▶ TASK INSTRUCTIONS: Return, exactly and in full, the lines of the records below starting at the one with "- [Uso de OAuth2.0" and ending at the one with "- **Rate Limiting**: Prevent", and no other lines.

==============================

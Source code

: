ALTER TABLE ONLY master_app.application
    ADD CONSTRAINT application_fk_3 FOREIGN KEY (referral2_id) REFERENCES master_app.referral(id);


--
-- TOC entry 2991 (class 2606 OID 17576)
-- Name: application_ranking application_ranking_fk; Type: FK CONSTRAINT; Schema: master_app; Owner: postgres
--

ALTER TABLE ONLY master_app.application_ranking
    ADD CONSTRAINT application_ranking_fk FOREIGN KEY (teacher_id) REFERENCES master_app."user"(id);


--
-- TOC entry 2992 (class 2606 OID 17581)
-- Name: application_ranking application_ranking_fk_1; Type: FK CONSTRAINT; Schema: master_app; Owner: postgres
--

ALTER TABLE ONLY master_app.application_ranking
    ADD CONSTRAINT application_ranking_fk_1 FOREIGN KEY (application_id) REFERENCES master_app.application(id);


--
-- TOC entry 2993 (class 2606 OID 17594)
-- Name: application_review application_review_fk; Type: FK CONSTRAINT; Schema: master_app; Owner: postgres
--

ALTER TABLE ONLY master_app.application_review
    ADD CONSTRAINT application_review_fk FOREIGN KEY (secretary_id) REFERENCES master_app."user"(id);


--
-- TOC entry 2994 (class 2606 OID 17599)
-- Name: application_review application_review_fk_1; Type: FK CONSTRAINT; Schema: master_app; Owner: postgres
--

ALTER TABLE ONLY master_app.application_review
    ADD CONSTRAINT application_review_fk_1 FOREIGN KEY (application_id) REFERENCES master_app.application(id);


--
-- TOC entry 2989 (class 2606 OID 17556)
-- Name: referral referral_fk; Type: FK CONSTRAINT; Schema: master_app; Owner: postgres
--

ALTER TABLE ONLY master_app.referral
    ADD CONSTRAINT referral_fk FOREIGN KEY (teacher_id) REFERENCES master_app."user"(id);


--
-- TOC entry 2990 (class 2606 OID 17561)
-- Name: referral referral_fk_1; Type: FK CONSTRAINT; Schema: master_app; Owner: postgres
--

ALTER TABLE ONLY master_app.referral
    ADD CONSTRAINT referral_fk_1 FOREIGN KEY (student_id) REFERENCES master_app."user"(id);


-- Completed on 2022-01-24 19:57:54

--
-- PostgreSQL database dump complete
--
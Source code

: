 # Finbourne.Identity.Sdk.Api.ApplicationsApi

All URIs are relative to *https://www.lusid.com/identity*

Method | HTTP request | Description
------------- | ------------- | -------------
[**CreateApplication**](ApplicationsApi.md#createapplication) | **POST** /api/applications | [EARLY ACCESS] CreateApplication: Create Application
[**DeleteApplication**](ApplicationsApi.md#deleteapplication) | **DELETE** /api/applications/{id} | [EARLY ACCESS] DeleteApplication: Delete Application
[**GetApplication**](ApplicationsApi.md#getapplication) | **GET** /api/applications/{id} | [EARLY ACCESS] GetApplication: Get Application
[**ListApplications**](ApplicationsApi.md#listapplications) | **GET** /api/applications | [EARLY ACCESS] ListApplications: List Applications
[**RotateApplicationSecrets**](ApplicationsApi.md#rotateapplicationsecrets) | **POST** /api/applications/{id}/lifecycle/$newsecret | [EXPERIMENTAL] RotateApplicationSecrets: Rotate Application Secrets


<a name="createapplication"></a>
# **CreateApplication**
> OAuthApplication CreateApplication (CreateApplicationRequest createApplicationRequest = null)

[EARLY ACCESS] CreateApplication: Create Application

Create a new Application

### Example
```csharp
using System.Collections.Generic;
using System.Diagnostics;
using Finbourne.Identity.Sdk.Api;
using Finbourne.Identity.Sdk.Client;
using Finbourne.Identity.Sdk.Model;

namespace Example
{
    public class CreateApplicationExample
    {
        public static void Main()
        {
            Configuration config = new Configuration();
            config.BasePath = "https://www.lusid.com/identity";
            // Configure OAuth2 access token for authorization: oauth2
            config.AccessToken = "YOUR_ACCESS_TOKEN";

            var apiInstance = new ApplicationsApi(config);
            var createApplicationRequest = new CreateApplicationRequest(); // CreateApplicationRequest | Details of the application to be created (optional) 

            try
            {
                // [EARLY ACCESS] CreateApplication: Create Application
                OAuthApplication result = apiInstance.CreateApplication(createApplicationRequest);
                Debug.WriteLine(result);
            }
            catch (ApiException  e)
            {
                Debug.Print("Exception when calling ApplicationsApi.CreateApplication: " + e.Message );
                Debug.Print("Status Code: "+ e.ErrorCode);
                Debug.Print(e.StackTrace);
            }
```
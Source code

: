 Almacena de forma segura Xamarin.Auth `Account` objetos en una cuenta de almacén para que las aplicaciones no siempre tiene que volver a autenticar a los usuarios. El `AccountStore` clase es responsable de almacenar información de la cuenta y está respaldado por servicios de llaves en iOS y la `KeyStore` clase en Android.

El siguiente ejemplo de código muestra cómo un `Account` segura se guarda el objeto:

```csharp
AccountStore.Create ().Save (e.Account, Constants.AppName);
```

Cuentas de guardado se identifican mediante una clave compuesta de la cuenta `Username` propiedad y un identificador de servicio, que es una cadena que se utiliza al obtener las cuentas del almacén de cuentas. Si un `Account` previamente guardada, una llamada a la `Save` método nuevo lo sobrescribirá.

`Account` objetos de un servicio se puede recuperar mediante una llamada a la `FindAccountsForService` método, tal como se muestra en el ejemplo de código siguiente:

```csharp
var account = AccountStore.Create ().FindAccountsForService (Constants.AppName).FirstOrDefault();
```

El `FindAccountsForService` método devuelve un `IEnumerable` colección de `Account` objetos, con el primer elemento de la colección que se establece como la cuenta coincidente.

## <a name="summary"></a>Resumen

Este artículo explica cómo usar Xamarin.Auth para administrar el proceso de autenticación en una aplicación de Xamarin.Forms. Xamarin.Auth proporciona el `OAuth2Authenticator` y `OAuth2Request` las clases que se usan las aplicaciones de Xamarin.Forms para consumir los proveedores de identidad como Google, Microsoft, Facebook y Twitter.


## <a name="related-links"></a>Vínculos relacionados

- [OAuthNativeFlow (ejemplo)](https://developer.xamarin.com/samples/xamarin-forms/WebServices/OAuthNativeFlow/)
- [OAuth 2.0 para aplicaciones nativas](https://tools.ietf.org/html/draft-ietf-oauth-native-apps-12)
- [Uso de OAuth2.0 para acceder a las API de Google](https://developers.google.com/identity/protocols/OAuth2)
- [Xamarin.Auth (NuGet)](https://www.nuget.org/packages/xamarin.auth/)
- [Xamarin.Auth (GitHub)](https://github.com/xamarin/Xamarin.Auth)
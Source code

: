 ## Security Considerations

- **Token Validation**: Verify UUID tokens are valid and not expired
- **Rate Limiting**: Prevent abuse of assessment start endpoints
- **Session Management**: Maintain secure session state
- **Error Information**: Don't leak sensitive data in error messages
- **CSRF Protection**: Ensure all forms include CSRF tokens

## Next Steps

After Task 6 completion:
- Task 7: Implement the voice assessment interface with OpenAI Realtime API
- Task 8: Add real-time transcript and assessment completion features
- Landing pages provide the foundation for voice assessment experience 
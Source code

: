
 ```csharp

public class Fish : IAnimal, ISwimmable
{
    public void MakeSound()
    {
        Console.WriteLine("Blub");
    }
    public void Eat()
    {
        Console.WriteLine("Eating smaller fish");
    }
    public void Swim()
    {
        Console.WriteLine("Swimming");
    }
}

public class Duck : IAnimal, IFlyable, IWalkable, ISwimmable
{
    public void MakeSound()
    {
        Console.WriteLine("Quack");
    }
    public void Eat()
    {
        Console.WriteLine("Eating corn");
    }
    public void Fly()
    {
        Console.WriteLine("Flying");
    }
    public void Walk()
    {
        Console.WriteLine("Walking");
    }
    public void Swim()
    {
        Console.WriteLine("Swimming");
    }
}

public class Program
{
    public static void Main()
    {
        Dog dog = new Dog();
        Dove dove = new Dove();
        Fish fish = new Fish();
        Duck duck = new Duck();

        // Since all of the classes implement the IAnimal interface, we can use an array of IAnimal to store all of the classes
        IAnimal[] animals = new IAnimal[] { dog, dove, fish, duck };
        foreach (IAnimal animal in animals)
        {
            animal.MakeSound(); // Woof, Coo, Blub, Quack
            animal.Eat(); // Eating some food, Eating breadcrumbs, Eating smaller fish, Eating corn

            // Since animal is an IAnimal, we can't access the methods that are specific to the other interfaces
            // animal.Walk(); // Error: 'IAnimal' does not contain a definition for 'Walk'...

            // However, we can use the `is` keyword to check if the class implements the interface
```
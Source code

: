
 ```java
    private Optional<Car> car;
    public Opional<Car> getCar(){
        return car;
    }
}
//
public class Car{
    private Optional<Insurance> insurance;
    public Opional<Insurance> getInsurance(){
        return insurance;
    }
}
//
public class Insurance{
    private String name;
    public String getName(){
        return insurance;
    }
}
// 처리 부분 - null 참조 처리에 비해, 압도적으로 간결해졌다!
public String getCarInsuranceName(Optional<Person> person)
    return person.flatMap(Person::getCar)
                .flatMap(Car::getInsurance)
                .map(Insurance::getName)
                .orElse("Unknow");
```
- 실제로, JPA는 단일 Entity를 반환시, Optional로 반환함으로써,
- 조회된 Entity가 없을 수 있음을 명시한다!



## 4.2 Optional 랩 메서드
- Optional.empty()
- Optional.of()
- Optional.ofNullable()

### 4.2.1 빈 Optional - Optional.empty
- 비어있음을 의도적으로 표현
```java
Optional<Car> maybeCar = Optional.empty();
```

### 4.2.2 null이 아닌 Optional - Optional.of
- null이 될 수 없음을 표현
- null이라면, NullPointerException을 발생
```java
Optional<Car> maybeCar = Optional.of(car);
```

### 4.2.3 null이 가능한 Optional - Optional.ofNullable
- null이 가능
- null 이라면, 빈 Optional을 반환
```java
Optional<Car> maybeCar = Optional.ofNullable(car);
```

==============================

▶ SOLUTION TO THE PROBLEM:
- [Uso de OAuth2.0 para acceder a las API de Google](https://developers.google.com/identity/protocols/OAuth2)
- [Xamarin.Auth (NuGet)](https://www.nuget.org/packages/xamarin.auth/)
- [Xamarin.Auth (GitHub)](https://github.com/xamarin/Xamarin.Auth)
Source code

: ## Security Considerations

- **Token Validation**: Verify UUID tokens are valid and not expired
- **Rate Limiting**: Prevent abuse of assessment start endpoints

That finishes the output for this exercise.